Men and women entering HIV treatment above the age of 40 that smoked were found to lose 6.7 and 6.3 years of life, respectively, compared to non-smokers with HIV. If the same group were to quit smoking at age 40, they could be expected to regain 5.7 and 4.6 years, respectively. Even those that quit at age 60 can expect a "substantial" increase in lifespan (about two and a half years for men and women), according to Reddy and his team. All told, if 10 to 25 percent of HIV-infected smokers kicked the habit, we could expect a total gain nearly a quarter-million years of life expectancy.
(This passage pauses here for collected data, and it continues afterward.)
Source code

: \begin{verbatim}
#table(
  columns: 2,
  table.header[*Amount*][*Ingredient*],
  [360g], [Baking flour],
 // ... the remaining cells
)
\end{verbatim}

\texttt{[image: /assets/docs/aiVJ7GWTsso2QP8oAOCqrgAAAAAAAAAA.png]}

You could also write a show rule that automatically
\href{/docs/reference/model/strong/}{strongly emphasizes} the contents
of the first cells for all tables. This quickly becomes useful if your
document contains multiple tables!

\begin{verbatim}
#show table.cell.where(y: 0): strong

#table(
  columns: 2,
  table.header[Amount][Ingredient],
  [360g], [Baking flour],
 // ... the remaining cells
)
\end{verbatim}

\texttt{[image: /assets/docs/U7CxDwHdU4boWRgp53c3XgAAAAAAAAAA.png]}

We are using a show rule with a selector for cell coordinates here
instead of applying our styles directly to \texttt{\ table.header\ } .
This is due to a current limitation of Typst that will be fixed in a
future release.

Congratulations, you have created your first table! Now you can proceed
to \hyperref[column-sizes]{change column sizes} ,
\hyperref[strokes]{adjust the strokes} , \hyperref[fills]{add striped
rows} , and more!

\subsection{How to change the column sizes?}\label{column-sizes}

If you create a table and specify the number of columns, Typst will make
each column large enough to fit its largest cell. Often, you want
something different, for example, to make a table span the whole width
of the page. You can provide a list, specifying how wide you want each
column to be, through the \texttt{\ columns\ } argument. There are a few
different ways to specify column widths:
"In persons with human immunodeficiency virus (HIV) infection, smoking is a scourge," writes Keri Althoff, an epidemiologist at Johns Hopkins Bloomberg School of Public Health, in a commentary accompanying the new study. "This study makes clear that we must prioritize smoking cessation among adults with HIV if we want them to have an increase in the quantity (and likely quality) of life."

It's a reminder that treating HIV, as with any chronic illness really, is a holistic endeavor. We can get so far with drugs—and controlling HIV is one of the more amazing things we've accomplished with those drugs—but Reddy's study makes it clear just how easy it is to erase those gains if we try to look at diseases in isolation.